Inositol 1,4,5-Trisphosphate Receptor and dSTIM Function in Drosophila Insulin-Producing Neurons Regulates Systemic Intracellular Calcium Homeostasis and Flight

Calcium (Ca2+) signaling is known to regulate the development, maintenance and modulation of activity in neuronal circuits that underlie organismal behavior. In Drosophila, intracellular Ca2+ signaling by the inositol 1,4,5-trisphosphate receptor and the store-operated channel (dOrai) regulates the formation and function of neuronal circuits that control flight. Here, we show that restoring InsP(3)R activity in insulin-producing neurons of flightless InsP(3)R mutants (itpr) during pupal development can rescue systemic flight ability.
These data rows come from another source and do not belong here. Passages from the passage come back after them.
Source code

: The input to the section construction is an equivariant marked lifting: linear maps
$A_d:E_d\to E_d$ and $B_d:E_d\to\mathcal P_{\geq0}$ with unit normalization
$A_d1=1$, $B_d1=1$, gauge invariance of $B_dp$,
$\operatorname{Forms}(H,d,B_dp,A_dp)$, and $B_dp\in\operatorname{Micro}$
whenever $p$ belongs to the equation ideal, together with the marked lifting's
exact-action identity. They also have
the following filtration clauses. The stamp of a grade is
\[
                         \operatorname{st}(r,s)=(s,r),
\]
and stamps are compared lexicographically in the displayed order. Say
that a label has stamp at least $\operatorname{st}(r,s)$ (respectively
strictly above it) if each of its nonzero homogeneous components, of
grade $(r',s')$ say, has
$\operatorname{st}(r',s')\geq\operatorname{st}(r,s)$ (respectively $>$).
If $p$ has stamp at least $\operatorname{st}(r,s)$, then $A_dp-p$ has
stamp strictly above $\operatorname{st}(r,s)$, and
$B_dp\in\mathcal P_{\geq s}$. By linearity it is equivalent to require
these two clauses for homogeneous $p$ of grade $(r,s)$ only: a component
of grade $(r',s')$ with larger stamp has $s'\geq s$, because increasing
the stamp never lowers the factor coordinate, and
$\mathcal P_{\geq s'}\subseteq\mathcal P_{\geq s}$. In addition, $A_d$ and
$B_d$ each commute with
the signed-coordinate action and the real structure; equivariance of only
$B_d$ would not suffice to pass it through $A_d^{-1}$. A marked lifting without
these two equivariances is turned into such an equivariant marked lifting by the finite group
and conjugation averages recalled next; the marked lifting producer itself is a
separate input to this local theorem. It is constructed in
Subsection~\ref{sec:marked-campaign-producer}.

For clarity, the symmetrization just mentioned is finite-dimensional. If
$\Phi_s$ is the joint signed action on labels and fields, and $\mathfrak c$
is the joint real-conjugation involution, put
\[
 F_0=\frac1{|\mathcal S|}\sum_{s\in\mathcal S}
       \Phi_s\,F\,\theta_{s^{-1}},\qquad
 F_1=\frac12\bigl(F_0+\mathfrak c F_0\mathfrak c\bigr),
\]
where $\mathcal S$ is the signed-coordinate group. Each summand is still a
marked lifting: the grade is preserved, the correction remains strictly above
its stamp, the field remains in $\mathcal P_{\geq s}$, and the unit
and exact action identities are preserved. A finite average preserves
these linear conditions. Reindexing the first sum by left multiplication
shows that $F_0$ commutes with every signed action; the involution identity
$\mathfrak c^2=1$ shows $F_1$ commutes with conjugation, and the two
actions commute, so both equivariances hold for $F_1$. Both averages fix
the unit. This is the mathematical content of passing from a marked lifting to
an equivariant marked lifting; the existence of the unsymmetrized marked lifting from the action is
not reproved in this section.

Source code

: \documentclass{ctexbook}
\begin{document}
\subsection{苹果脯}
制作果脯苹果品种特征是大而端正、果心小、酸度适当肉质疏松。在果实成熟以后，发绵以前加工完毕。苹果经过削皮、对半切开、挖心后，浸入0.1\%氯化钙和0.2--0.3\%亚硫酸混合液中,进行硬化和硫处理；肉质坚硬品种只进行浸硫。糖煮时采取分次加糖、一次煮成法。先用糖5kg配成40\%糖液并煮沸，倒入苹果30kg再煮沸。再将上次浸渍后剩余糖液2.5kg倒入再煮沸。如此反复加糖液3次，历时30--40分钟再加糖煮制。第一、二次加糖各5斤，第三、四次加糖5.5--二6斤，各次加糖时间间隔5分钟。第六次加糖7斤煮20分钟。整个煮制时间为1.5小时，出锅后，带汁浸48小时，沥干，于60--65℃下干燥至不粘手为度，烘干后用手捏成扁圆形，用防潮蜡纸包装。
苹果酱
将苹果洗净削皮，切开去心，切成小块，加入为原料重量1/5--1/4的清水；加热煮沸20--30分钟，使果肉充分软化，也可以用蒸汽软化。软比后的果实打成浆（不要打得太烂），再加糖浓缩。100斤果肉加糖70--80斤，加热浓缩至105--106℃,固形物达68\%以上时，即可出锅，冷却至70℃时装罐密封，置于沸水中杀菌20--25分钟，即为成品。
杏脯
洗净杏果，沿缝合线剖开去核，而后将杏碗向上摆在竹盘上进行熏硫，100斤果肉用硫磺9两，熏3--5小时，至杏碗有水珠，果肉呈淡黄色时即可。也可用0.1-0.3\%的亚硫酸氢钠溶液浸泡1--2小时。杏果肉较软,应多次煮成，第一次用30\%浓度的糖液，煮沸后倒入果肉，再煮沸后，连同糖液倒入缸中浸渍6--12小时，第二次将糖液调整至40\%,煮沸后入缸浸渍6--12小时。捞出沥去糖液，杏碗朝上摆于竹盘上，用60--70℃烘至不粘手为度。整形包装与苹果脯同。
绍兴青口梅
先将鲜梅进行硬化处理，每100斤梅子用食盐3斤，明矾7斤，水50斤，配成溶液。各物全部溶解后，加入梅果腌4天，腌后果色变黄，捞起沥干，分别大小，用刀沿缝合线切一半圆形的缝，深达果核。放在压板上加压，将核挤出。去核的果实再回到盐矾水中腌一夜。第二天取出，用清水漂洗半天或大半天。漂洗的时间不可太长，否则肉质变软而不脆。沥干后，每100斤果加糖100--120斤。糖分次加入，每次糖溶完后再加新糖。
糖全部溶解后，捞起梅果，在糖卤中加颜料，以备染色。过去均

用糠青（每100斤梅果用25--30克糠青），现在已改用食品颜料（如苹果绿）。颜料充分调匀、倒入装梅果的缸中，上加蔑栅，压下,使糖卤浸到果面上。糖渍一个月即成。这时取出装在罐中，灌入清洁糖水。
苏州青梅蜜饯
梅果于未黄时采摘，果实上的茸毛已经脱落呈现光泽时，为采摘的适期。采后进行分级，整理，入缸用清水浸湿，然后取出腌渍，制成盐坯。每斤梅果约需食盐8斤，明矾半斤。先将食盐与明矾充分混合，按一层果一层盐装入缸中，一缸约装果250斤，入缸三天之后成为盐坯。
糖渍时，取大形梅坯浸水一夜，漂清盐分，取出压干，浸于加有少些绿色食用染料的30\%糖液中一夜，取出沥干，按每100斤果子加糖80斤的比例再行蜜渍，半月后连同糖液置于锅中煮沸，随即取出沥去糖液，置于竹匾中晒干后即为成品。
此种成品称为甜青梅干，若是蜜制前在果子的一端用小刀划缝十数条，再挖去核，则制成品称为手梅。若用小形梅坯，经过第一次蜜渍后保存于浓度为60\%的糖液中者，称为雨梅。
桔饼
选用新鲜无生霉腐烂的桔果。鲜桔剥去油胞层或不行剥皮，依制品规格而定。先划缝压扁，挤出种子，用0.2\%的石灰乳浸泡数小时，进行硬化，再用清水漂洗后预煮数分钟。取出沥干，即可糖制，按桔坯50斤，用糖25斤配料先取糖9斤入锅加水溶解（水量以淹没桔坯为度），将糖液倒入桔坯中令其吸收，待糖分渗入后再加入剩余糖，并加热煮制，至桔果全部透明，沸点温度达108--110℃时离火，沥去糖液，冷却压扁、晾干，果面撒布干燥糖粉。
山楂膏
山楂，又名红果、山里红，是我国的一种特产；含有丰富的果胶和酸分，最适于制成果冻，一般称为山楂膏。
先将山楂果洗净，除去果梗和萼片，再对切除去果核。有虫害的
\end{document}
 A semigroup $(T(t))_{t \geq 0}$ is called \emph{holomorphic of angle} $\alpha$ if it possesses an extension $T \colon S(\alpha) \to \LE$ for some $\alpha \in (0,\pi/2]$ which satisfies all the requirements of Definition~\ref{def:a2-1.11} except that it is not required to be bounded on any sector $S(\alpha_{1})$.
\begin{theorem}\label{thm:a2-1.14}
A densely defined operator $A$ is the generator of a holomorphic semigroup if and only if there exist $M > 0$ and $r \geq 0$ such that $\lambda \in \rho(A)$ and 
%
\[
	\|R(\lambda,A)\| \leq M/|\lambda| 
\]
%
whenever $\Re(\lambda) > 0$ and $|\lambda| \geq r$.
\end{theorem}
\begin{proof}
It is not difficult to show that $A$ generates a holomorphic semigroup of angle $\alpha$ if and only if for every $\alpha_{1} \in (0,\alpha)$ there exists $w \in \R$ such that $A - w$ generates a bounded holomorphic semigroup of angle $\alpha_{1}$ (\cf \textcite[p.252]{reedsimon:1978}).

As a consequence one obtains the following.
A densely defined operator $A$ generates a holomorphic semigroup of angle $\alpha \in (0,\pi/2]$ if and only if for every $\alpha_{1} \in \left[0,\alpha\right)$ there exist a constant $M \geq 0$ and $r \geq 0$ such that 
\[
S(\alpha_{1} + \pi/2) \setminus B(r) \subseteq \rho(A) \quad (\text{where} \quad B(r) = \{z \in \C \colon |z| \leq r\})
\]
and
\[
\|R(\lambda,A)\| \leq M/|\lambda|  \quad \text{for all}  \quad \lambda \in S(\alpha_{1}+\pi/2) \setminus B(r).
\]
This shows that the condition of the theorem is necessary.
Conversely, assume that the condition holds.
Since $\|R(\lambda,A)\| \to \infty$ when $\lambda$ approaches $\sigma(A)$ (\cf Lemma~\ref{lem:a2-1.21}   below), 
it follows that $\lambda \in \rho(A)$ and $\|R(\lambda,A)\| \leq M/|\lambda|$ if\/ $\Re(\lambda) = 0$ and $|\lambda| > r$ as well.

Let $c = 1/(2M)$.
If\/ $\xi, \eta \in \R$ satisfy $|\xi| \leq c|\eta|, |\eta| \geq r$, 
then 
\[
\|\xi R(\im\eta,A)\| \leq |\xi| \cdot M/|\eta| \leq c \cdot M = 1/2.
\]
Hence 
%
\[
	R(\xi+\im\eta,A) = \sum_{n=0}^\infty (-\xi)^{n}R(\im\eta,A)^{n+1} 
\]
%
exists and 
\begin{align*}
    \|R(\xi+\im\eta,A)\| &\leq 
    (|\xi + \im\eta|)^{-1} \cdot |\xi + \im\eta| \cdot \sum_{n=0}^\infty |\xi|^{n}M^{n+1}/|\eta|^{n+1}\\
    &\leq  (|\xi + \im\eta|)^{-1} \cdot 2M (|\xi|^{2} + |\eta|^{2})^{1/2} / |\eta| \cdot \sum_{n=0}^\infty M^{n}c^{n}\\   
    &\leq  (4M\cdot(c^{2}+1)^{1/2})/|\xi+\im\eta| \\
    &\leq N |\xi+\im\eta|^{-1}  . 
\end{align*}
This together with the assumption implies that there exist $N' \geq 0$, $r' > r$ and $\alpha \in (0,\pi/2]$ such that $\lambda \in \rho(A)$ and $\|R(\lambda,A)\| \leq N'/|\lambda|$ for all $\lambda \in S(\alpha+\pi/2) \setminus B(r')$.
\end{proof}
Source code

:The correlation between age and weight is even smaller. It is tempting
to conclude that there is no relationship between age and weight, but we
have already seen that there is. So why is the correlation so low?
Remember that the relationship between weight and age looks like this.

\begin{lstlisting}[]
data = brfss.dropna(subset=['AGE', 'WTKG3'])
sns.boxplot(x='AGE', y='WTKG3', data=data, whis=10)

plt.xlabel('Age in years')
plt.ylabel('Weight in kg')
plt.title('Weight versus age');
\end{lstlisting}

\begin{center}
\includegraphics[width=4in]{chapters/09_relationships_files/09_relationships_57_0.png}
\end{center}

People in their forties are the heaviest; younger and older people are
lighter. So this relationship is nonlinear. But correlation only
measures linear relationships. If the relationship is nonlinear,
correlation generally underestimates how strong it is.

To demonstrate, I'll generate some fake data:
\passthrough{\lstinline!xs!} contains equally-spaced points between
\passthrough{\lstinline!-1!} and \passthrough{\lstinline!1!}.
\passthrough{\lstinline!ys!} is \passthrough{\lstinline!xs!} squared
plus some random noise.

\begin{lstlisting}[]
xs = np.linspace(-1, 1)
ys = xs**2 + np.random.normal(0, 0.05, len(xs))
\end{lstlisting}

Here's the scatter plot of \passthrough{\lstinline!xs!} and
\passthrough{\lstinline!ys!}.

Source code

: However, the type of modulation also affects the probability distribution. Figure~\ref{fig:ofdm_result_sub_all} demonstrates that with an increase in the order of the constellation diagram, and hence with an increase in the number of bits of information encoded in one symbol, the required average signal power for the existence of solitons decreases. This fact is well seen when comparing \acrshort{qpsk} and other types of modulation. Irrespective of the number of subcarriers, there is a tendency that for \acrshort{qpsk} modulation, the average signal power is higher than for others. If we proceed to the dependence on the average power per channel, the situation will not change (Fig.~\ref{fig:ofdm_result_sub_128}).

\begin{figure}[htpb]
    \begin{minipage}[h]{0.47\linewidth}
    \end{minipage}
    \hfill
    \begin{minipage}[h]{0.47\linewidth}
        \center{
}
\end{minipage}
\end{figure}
Expression of the store operated Ca2+ entry (SOCE) regulator dSTIM in insulin-producing neurons also suppresses compromised flight ability of InsP(3)R mutants suggesting that SOCE can compensate for impaired InsP(3)R function. Despite restricted expression of wild-type InsP(3)R and dSTIM in insulin-producing neurons, a global restoration of SOCE and store Ca2+ is observed in primary neuronal cultures from the itpr mutant. These results suggest that restoring InsP(3)R-mediated Ca2+ release and SOCE in a limited subset of neuromodulatory cells can influence systemic behaviors such as flight by regulating intracellular Ca2+ homeostasis in a large population of neurons through a non-cell-autonomous mechanism.